[WHAT YOU NEED TO DO]
The response must contain every line below in which "clone" appears.
-*-*-
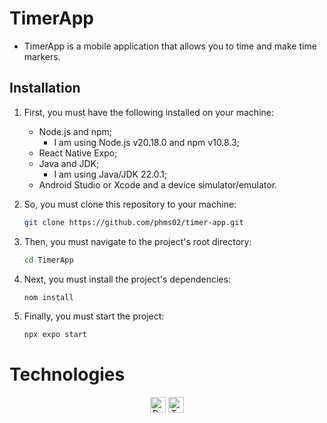 # TimerApp

* TimerApp is a mobile application that allows you to time and make time markers.

## Installation

1. First, you must have the following installed on your machine:
    * Node.js and npm;
      * I am using Node.js v20.18.0 and npm v10.8.3;
    * React Native Expo;
    * Java and JDK;
      * I am using Java/JDK 22.0.1;
    * Android Studio or Xcode and a device simulator/emulator.

2. So, you must clone this repository to your machine:
    ```bash
    git clone https://github.com/phms02/timer-app.git
    ```
3. Then, you must navigate to the project's root directory:
    ```bash
   cd TimerApp
    ```

4. Next, you must install the project's dependencies:
    ```bash
   nom install
    ```

5. Finally, you must start the project:
    ```bash
   npx expo start
    ```

# Technologies

<div align="center">
   <img alt="React Native" align="center" height="25" width="25" src="https://cdn.jsdelivr.net/gh/devicons/devicon@latest/icons/react/react-original.svg" />

   <img alt="TypeScript" align="center" height="25" width="25" src="https://cdn.jsdelivr.net/gh/devicons/devicon@latest/icons/typescript/typescript-original.svg" />
</div>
-*-*-
[OUTPUT FOR THIS EXERCISE]
2. So, you must clone this repository to your machine:
    git clone https://github.com/phms02/timer-app.git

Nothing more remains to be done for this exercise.